O boneco é o termo usado para designar objetos que, representando figuras antropomórficas ou zoomórficas, podem ser vestidos, manipulados com varas, com cordas ou diretamente com as mãos. Sua manipulação pode se dar com ou sem o uso do tablado, por meio de fios, varas ou de forma direta. Nessa categorizarão, o boneco de manipulação direta destaca-se pela relação entre a ausência e a presença do manipulador, exigindo a complementação que ocorre no olhar do espectador, pois o bonequeiro não apenas é visto, como suas mãos estão diretamente em contato com o boneco, de forma que sem a complementação por parte do espectador a magia da manipulação se perde.
Analisemos cada um dos grupos de manipulação e suas respectivas técnicas. Os bonecos feitos para serem vestidos, os bonecos de luva, feitos de tecido ou espuma, são manipulados pela mão introduzida no interior do mesmo. Nessa categoria estão o Teatro de Mamulengos, no Brasil, e o Teatro Don Roberto, em Portugal. Também existem os bonecos manipulados à distância, por meio de fios ou por meio de varas. No primeiro exemplo, as marionetas ou bonecos de fios são manipulados de cima, suspensos por fios ligados a uma cruzeta de controle, cujo movimento se dá pelas inclinações na cruzeta e por puxões em cordas individuais, como pode ser visto na imagem abaixo. Essa técnica, muito antiga, proporciona uma grande riqueza de movimentos ao boneco, podendo imitar quase todos os movimentos do corpo humano.

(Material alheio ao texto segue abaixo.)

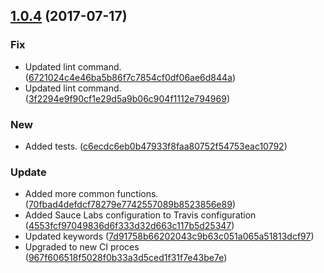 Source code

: <a name="1.0.4"></a>
## [1.0.4](https://github.com/advanced-rest-client/raml-behaviors/compare/1.0.3...v1.0.4) (2017-07-17)


### Fix

* Updated lint command. ([6721024c4e46ba5b86f7c7854cf0df06ae6d844a](https://github.com/advanced-rest-client/raml-behaviors/commit/6721024c4e46ba5b86f7c7854cf0df06ae6d844a))
* Updated lint command. ([3f2294e9f90cf1e29d5a9b06c904f1112e794969](https://github.com/advanced-rest-client/raml-behaviors/commit/3f2294e9f90cf1e29d5a9b06c904f1112e794969))

### New

* Added tests. ([c6ecdc6eb0b47933f8faa80752f54753eac10792](https://github.com/advanced-rest-client/raml-behaviors/commit/c6ecdc6eb0b47933f8faa80752f54753eac10792))

### Update

* Added more common functions. ([70fbad4defdcf78279e7742557089b8523856e89](https://github.com/advanced-rest-client/raml-behaviors/commit/70fbad4defdcf78279e7742557089b8523856e89))
* Added Sauce Labs configuration to  Travis configuration ([4553fcf97049836d6f333d32d663c117b5d25347](https://github.com/advanced-rest-client/raml-behaviors/commit/4553fcf97049836d6f333d32d663c117b5d25347))
* Updated keywords ([7d91758b66202043c9b63c051a065a51813dcf97](https://github.com/advanced-rest-client/raml-behaviors/commit/7d91758b66202043c9b63c051a065a51813dcf97))
* Upgraded to new CI proces ([967f606518f5028f0b33a3d5ced1f31f7e43be7e](https://github.com/advanced-rest-client/raml-behaviors/commit/967f606518f5028f0b33a3d5ced1f31f7e43be7e))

Cena do espetáculo Tsuna-Yakata, da companhia japonesa Yukiza, criada no século XVI, um bom exemplo do uso das cruzetas tradicionais
Na segunda técnica, dos bonecos de vara, muito tradicional nas ilhas indonésias de Java e Bali, o boneco fica acima do manipulador, sendo suspenso por uma vara que atravessa seu corpo, chegando à cabeça e tendo seus braços movimentados por meio de outras varas menos espessas. Quanto mais complexa for a movimentação do boneco, mais pessoas devem estar envolvidas no processo, chegando a ter vários manipuladores em um só boneco.
Cena da peça Senhor dos sonhos, da Cia. Truks. Um exemplo de como o Bunraku foi adaptado para estéticas tipicamente ocidentais
Outra forma de manipular o boneco é movimentá-lo diretamente, sem fazer uso de qualquer aparato como fios ou varas. Diferente do boneco de luvas, onde também existe a manipulação direta, nessa técnica o boneco é manipulado de fora, sem ser vestido, usando a mesma lógica de manipulação usada por uma criança ao brincar de bonecos. O ancestral do moderno teatro de animação direta é o Bunraku, um modo de manipular o boneco surgido no Japão durante o período Heian (794-1185) e que se desenvolveu no Período Edo (1603-1868), consistindo no uso de três animadores, divididos por castas de importância, sendo o principal chamado de omozukai, responsável por mover a cabeça e a mão direita do boneco, o primeiro assistente chama-se hidarizukai e é responsável por manipular a mão esquerda, e por fim, o segundo assistente, o ashizukai, manipulará as pernas. Para anular a sua presença no palco, os atores eram ocultados por meio de roupas negras, fazendo do manipulador uma espécie de sombra do boneco.

Uma performance de Bunraku em Ōsaka, no Japão.
Acerca da manipulação, há, no teatro de boneco, o desafio de superar a cópia do movimento real do ser humano. Dada a própria complexidade do boneco, seu movimento será sempre hiperbólico. É nesse contexto, de uma estilização da ação humana, que o manipulador deverá buscar ser crível, mesmo sendo irreal. Diferente do teatro de atores, o teatro de bonecos permite que a personagem voe, dobre seu corpo de modo impossível ao corpo humano. Contudo, o exagero deve ser executado dentro de referências que mantenham equivalência à ação humana. Eis o desafio da manipulação direta: manipular crivelmente o boneco sem abandonar as possibilidades que somente ele possui.